Like nowhere else on Earth
No, you didn't shrink—the Yukon is just really, really big. When you see the towering mountains, sprawling canyons, and endless wildlife, the Yukon can seem overwhelmingly huge. After all, this territory is no small thing, measuring in at a massive 483,450 km². But don’t worry, even though it’s expansive, it’s still easy to explore!

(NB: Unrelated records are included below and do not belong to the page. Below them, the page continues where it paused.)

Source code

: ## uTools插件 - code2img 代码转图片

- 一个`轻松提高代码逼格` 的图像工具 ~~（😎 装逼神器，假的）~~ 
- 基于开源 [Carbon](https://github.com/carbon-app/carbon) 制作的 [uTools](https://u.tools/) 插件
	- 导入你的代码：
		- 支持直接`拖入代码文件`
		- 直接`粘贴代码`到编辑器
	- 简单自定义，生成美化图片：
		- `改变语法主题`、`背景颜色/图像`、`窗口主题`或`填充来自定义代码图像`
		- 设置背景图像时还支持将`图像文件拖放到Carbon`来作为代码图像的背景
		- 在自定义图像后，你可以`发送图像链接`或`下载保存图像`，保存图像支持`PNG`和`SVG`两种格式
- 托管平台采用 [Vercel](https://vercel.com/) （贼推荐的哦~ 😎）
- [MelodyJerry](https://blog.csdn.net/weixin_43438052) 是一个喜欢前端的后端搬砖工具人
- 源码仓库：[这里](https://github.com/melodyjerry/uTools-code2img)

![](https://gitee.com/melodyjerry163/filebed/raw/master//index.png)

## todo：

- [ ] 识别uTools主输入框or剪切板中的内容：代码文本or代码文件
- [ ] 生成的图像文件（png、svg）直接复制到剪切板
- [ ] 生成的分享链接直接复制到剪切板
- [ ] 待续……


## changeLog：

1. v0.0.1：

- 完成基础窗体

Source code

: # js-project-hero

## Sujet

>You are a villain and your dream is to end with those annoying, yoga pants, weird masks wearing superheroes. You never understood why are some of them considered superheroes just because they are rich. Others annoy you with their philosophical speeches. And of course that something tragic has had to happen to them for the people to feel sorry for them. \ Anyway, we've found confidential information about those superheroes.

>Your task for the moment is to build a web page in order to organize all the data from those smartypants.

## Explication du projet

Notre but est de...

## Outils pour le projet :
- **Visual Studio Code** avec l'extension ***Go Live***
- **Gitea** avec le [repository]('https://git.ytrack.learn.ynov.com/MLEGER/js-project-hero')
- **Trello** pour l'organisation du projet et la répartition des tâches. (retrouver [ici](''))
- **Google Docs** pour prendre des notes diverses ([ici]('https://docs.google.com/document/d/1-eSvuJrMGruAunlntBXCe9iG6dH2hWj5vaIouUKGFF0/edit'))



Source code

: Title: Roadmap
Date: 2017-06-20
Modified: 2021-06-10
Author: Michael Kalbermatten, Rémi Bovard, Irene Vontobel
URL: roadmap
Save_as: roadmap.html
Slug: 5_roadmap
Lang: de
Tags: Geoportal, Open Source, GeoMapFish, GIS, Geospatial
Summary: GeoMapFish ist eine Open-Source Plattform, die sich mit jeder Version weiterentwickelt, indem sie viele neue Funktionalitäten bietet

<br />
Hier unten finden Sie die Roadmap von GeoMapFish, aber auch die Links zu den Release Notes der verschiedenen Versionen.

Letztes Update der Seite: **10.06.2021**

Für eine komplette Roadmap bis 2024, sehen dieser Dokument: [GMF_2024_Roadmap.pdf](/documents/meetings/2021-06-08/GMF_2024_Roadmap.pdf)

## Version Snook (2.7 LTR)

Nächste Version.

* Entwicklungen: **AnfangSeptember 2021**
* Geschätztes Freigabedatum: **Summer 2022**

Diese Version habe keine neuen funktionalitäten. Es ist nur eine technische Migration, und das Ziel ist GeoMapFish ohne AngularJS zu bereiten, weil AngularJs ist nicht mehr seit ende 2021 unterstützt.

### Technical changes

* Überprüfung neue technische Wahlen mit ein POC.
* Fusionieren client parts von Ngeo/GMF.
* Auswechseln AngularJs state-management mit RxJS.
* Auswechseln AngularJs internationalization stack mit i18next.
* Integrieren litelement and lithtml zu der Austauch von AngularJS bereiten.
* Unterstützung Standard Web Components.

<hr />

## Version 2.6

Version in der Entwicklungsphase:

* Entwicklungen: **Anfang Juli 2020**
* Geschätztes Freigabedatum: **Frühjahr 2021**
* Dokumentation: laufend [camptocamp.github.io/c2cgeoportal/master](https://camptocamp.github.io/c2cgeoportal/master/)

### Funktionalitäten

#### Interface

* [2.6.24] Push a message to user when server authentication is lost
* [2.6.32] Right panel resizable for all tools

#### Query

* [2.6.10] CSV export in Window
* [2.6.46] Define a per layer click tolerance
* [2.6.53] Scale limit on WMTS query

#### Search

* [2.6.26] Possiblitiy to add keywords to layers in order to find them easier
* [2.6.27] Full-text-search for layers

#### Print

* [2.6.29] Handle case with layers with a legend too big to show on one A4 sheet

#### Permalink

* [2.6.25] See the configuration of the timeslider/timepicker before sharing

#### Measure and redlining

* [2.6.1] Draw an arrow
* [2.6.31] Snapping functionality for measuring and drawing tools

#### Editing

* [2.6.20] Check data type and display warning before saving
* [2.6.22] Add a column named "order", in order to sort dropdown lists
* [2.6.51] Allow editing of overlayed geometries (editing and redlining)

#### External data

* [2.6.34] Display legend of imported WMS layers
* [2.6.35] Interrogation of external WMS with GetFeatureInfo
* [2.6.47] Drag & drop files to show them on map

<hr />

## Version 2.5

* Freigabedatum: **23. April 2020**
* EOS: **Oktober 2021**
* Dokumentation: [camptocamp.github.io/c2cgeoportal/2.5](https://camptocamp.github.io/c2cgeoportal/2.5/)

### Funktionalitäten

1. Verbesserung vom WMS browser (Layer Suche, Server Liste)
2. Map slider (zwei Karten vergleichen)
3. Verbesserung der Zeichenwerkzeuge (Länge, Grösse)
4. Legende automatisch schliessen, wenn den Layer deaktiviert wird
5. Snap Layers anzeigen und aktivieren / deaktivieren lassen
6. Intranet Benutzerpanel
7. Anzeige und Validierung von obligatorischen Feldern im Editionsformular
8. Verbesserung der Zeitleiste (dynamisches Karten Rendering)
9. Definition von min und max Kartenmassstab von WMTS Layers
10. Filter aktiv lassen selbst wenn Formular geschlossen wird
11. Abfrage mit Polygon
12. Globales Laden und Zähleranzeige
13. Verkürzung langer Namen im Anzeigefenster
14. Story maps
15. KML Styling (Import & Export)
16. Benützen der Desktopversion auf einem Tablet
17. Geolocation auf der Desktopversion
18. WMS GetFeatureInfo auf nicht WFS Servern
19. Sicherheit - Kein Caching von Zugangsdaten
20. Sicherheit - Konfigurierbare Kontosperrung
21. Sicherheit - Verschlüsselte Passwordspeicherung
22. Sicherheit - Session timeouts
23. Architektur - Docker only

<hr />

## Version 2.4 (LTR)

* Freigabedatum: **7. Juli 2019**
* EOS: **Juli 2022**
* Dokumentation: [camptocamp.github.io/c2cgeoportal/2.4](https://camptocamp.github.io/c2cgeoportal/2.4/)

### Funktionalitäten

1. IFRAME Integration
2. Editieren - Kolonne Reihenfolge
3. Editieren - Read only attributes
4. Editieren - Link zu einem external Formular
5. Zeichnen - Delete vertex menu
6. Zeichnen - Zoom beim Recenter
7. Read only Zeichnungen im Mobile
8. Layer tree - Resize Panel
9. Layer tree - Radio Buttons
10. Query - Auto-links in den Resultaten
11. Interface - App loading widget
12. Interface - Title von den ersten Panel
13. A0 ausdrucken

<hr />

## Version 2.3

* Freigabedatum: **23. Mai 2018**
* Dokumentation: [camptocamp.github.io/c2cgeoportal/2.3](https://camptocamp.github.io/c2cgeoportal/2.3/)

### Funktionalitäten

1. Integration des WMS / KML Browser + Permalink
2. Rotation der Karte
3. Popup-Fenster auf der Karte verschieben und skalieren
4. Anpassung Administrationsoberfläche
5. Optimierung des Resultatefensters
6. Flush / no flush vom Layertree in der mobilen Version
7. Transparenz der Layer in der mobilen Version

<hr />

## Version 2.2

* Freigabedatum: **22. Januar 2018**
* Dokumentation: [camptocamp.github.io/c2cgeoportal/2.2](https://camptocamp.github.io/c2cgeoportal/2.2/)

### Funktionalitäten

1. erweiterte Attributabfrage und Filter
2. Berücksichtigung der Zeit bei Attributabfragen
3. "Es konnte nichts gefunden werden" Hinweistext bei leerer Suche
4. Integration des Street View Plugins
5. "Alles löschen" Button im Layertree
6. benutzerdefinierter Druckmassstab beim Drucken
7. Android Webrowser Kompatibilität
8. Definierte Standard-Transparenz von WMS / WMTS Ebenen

The Yukon is as big as Spain, but with less bodegas and more boreal forests. As Yukon locals, our favourite pastime is wandering around vast, natural spaces and navigating the wilderness. So, when it comes to remote locations and mindblowing views, we know our stuff. And we’re always willing to share insider tips and tricks with visitors.
Larger than life
Truly the last frontier of Canada, the Yukon’s sparse population leaves plenty of room for big stuff. Like the biggest non-polar icefields in the country, or the tallest mountains in Canada, both in Kluane National Park and Reserve. Mount Logan, the granddaddy of them all, is the highest peak in the land, coming in at a staggering 5,959 metres. That’s almost 11 CN Towers tall! Yukon’s rivers also run to legendary proportions. The mighty Yukon River stretches over 3,000 kilometres from beginning to end. It weaves its way through the Yukon landscape, criss-crossing canoe-able rivers, glacier-fed lakes and world-class national and territorial parks. Not to mention enough ancient glacial ice to keep your warmest drinks cool, even under the summer’s blazing midnight sun.
The Natural Wonders
Colour me awestruck
Go anywhere in the Yukon, and you’ll find yourself in a pretty epic situation. But there are a few places that feel especially otherworldly. Emerald lake, Spirit Lake, and the Tatshenshini River, to name a few. Along the river, you’ll find the largest protected space in the world! Then at the lakes, you’ll be wowed by the ethereal tones of our northern waters. And if you’re into fall colours, head to Tombstone Territorial Park to experience the neverending swaths of warm hues. After dark, the colours get even more intense. Between the the aurora borealis and the midnight sun, the Yukon’s colourful light seem to go on forever.
Wilderness & Wildlife
About 80% of the Yukon is wilderness, which makes it the perfect home for all kinds of wildlife. From collared pikas to hoary marmots, the territory is home to a bunch of unique critters. And as long as you give them plenty of space, they don't mind if you stare. Look, we get it. It's hard to keep your eyes off large roaming elk and porcupines. But seriously, make sure to bring your binoculars and a zoom lens because these wild animals are, well, wild. Oh, and remember to stay on the trail, read up on bear safety, and always carry your bear spray.
Out here moose outnumber humans two to one, and there are just two humans for every bear.
Now imagine you were here to see it all.
Visit the Northern & Arctic Region and experience the ice bears of Bear Cave Mountain that attract photographers from all over the world. Witness some of the largest animal migrations in the world, including the great Porcupine Caribou herd. Or look to the skies as hundreds of thousands of Sandhill Cranes fly over Faro each May. Whenever you come and wherever you go, it’s all good.